## Work to be completed
Determine the number of lines below that contain "different". Write nothing but that number.

Collected data
........

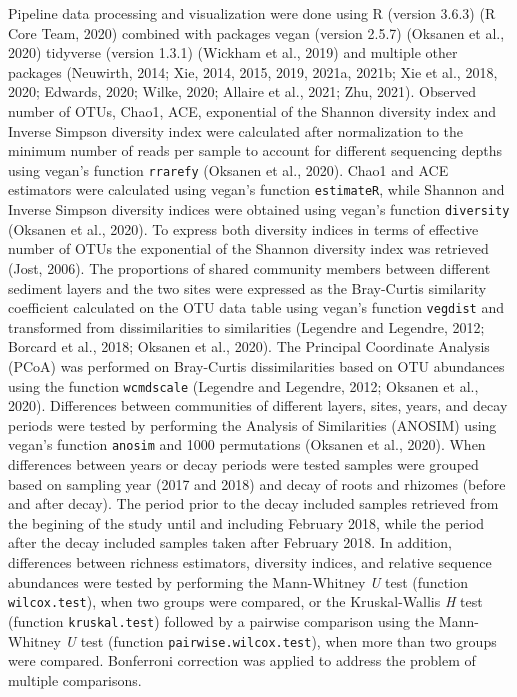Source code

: \documentclass[12pt,]{article}
\begin{document}
Pipeline data processing and visualization were done using R (version
3.6.3) (R Core Team, 2020) combined with packages vegan (version 2.5.7)
(Oksanen et al., 2020) tidyverse (version 1.3.1) (Wickham et al., 2019)
and multiple other packages (Neuwirth, 2014; Xie, 2014, 2015, 2019,
2021a, 2021b; Xie et al., 2018, 2020; Edwards, 2020; Wilke, 2020;
Allaire et al., 2021; Zhu, 2021). Observed number of OTUs, Chao1, ACE,
exponential of the Shannon diversity index and Inverse Simpson diversity
index were calculated after normalization to the minimum number of reads
per sample to account for different sequencing depths using vegan's
function \texttt{rrarefy} (Oksanen et al., 2020). Chao1 and ACE
estimators were calculated using vegan's function \texttt{estimateR},
while Shannon and Inverse Simpson diversity indices were obtained using
vegan's function \texttt{diversity} (Oksanen et al., 2020). To express
both diversity indices in terms of effective number of OTUs the
exponential of the Shannon diversity index was retrieved (Jost, 2006).
The proportions of shared community members between different sediment
layers and the two sites were expressed as the Bray-Curtis similarity
coefficient calculated on the OTU data table using vegan's function
\texttt{vegdist} and transformed from dissimilarities to similarities
(Legendre and Legendre, 2012; Borcard et al., 2018; Oksanen et al.,
2020). The Principal Coordinate Analysis (PCoA) was performed on
Bray-Curtis dissimilarities based on OTU abundances using the function
\texttt{wcmdscale} (Legendre and Legendre, 2012; Oksanen et al., 2020).
Differences between communities of different layers, sites, years, and
decay periods were tested by performing the Analysis of Similarities
(ANOSIM) using vegan's function \texttt{anosim} and 1000 permutations
(Oksanen et al., 2020). When differences between years or decay periods
were tested samples were grouped based on sampling year (2017 and 2018)
and decay of roots and rhizomes (before and after decay). The period
prior to the decay included samples retrieved from the begining of the
study until and including February 2018, while the period after the
decay included samples taken after February 2018. In addition,
differences between richness estimators, diversity indices, and relative
sequence abundances were tested by performing the Mann-Whitney \emph{U}
test (function \texttt{wilcox.test}), when two groups were compared, or
the Kruskal-Wallis \emph{H} test (function \texttt{kruskal.test})
followed by a pairwise comparison using the Mann-Whitney \emph{U} test
(function \texttt{pairwise.wilcox.test}), when more than two groups were
compared. Bonferroni correction was applied to address the problem of
multiple comparisons.
\end{document}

........

## Solution
3